Fig. 2. Cytopathic effect of SARS-CoV-2 infection on HAE cells.

Characterization of SARS-CoV-2 infection of the HAE surface a–h. a Plaques (arrow) induced by SARS-CoV-2 infection under a light microscope. b Cell fusion and net-like structure (dashed line square) under a laser scan confocal microscope in the plaque region. c Plaque area featured with less content under a scanning electron microscope (dashed line circle). d Deformation of cilia in the plaque area under a scanning electron microscope. e Cilia polarity disorder and granular formation on cilium with rough surface under a scanning electron microscope. f Normal HAE cell cilium with polarity order. g Cilia polarity disorder under a scanning electron microscope. h Mock HAE cell cilium with smooth surface and polarized order. Ultra-pathology of SARS-CoV-2-infected HAE cells i, j. i Overview of a virus-infected ciliated cell. The black line box indicates double membrane vesicles (DMVs) induced by virus infection in ciliated cells. The dashed line box indicates aggregation of denatured mitochondria (Mt) and enlarged endoplasmic reticulum (ER) on the top area of ciliated cells. Virus particles on cilia (Cl) (arrow) and microvilli (Mv) (empty arrow). j Overview of a virus-infected secretory cell with cell organelles and secretory vesicles (SV) aggregated on the top area of the cell. The black line box indicates double membrane vesicles (DMVs) induced by virus infection in secretory cells. The dashed line box indicates virus particles both in the cytoplasm and on microvilli (Mv) (arrows). k Syncytial cell formation (star) and cell tight junction destruction (white arrow) caused by SARS-CoV-2 infection. l Apoptosis induced by SARS-CoV-2 infection in HAE. Apoptotic cells (green) stained with Apopxin Green (ApGreen) and TdT-mediated dUTP Nick-End Labeling (TUNEL) indicator. Source data a–i are provided as a Source Data file.

Fig. 3. SARS-CoV-2 morphogenesis in HAE cells.

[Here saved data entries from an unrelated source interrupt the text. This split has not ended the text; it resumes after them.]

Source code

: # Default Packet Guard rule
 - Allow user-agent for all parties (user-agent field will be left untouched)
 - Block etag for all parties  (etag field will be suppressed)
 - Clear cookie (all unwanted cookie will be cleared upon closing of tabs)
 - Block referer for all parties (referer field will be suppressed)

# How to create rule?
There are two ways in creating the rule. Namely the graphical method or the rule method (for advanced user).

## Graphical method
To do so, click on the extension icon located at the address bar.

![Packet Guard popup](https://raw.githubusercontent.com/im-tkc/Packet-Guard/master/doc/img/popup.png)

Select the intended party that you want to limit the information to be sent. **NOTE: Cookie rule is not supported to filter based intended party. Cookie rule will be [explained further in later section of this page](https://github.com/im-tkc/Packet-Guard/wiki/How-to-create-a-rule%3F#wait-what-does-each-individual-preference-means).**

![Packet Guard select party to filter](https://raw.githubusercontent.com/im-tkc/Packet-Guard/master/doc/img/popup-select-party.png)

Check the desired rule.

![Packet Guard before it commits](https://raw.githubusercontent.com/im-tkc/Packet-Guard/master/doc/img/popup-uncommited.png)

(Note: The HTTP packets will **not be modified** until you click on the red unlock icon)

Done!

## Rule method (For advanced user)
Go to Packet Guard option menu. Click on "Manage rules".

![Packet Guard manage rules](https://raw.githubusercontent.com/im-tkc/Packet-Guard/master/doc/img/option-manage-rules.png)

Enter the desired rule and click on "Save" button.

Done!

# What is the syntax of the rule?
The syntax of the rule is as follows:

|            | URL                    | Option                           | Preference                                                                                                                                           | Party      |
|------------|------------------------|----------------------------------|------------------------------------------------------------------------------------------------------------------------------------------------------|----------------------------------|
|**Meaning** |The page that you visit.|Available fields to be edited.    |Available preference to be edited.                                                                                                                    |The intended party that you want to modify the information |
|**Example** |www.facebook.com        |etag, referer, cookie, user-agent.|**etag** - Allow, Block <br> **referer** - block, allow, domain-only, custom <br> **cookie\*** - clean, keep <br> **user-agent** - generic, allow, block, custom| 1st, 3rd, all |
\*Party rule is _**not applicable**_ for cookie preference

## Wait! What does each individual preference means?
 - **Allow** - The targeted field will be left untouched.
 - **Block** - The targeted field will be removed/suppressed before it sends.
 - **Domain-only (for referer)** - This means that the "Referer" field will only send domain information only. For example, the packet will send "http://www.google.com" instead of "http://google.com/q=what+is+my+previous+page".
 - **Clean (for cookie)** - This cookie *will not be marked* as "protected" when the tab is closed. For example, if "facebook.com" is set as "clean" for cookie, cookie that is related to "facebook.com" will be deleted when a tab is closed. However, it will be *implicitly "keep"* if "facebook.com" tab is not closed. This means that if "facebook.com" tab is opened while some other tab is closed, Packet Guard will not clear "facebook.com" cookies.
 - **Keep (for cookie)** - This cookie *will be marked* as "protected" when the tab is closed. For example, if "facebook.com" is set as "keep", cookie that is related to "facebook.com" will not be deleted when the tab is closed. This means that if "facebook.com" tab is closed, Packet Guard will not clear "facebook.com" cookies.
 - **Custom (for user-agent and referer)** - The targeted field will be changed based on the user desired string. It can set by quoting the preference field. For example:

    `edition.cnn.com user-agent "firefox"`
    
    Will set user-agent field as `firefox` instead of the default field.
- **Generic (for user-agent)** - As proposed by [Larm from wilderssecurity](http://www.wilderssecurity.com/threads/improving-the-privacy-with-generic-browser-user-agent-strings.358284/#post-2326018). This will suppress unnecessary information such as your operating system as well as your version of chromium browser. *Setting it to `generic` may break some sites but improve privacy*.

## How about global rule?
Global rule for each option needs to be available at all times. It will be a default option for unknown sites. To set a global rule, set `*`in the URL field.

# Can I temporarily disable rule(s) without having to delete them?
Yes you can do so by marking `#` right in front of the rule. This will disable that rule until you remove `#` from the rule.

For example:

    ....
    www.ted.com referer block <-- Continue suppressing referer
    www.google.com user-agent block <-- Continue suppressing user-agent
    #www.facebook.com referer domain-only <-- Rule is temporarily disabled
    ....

SARS-CoV-2 infected both secretory cells a–h and ciliated cells k–q and presented similar morphogenetic processes (72 h p.i.). a Virus attaching (arrow) on the cell surface. b Virus and cell membrane fusion (arrow). c Virus budding (arrow) into endoplasmic reticulum vesicles (ERV). d Virus-associated inclusion bodies (IB) filled with electron condensed matrix in the cytoplasm. e Strands of the endoplasmic reticulum contained rows of viral particles in the cytoplasm (arrow). f Inclusion full of virus particles (star) with membrane-bound compressed by secretory vesicles (SV). g Virus particles (arrow) released from the cell together with cytoplasmic components (dashed box). h Virus particles (arrow) released with secretory vesicles (SV, dashed line box). i Provirus particles (arrow) generated in membrane-rich areas in the cytoplasm of ciliated cells. j Virus-containing vacuoles (arrow) in the Golgi compartments (Go). k Virus particle aggregation (star) with matrix but without bound membrane enclosed by mitochondria (Mt) in the cytoplasm. l Strands of endoplasmic reticulum containing rows of viral particles in the cytoplasm. m Inclusion body (IB) filled with different sizes of spherical virus particles and condensed granular matrix. n Inclusion body (IB) filled with pleomorphic virus particles. o Inclusion body (IB) filled with spherical mature virus particles of different sizes. p Scattered virus particles in the vesicle (V)-rich area in the cytoplasm. q Virus particle release by exocytosis (arrow). r The negatively stained SARS-CoV-2 are spherical. Particle with distinctive spikes (arrow), without spikes (empty arrow) or with partial spikes (triangle). Scale bar: 100 nm. Source data a–r are provided as a Source Data file.